GepPy is a Python inbuilt library used to locate the coordinates of addresses, and counties across the globe. This can be downloaded using the PIP command “pip install geopy” or get more information from the website.

This library GeoPy includes Geopositioning, GeoListPlot, GeoHistogram, Geodistance and many more

    • Geopositioning: This is used to estimate a given map’s position or geographic coordinates (such as latitude and longitude). In short, this provides the location of a particular point of place what data is showing
    • GeoListPlot: This is used to create geographical plots of data points, which helps us visualize all the points or data on the map. we can customize the points with colors or words with respect to our convenience. This can be done using simple code: GeoListPlot[data] data -> where all out (Long, Lati) data is stored.
    • GeoHistogram: This is used to visualize the geographic data or the histogram where data points fall within a specific range. This helps us to visualize the distribution of values related to geographic features.
    • Geodistance: This is used to calculate geographic distance from one point to another and units such as miles, and kilometers are used for this to calculate the two points. this usually uses the formula of finding the distance between two points

Clustering

Why do we need clustering?

Clustering is a kind a technique used to analyze the data and in machine learning algorithms across different domains

    • Data Reduction: This will help us in simplifying extensive datasets by reducing the amount of data points to a smaller collection of cluster centers or centroids.
    • Pattern discovery: This will enable the discovery of concealed patterns and structures present in data. By categorizing similar data points into groups, it uncovers valuable insights that may not be evident when analyzing the data as a whole.
    • Segmentation and Targeting: This will be divided into groups or segments and clusters will help to divide into groups with similar behaviors or characteristics. this allows us to target specific groups or sets of data.

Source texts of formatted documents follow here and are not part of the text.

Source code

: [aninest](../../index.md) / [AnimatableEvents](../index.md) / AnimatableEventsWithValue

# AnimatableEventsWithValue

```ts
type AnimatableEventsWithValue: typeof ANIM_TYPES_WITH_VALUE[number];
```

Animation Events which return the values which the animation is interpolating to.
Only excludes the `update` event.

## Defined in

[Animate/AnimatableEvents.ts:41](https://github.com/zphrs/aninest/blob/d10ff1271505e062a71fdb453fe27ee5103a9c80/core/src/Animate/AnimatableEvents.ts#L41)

Week 5 10/11 New data set, New project

In today’s class professor introduced to the new data set which says about police shooting. I try to get some insights on the data set initially, I found out that the whole data is categorical data and data needs to be cleaned since there are many empty spaces or cells which can skew results of the model.

so in category data there are two types of data, nominal data and ordinal data, according to the given data name, gender belongs to the nominal data

data exhibits the property of nominal data and order of the Rank of the data is meaningful which defines the ordinal data so in this, I couldn’t find any ordinal data.

in the upcoming weeks, I’ll load the data into Python and start to get some insights on the categorical data and I’ll do some research on how to work on categorical data and I’ll clean the data.

Week 4 (10/6) Working with new library and Project Update.

I was working with this library called Seaborn which helps us to plot or visualise things in a beautiful manner so that we can get insight faster. While I was working, I found that visualizing things with graphs is more efficient compared to numbers. With all the colors and plots it’s easy to check the phrases so I used this library for plotting, training, and testing the data.

With respect to the project, I trained the data with a threshold of 0.7 for training the data and 0.3 for training data. X train and Y train are used to train the data and X test and Y test are used to test the data. Once the model is ready we’ll calculate the y-predict value with respect to X_test and find the mean error comparing the Y-test (actual value) with the predicted value.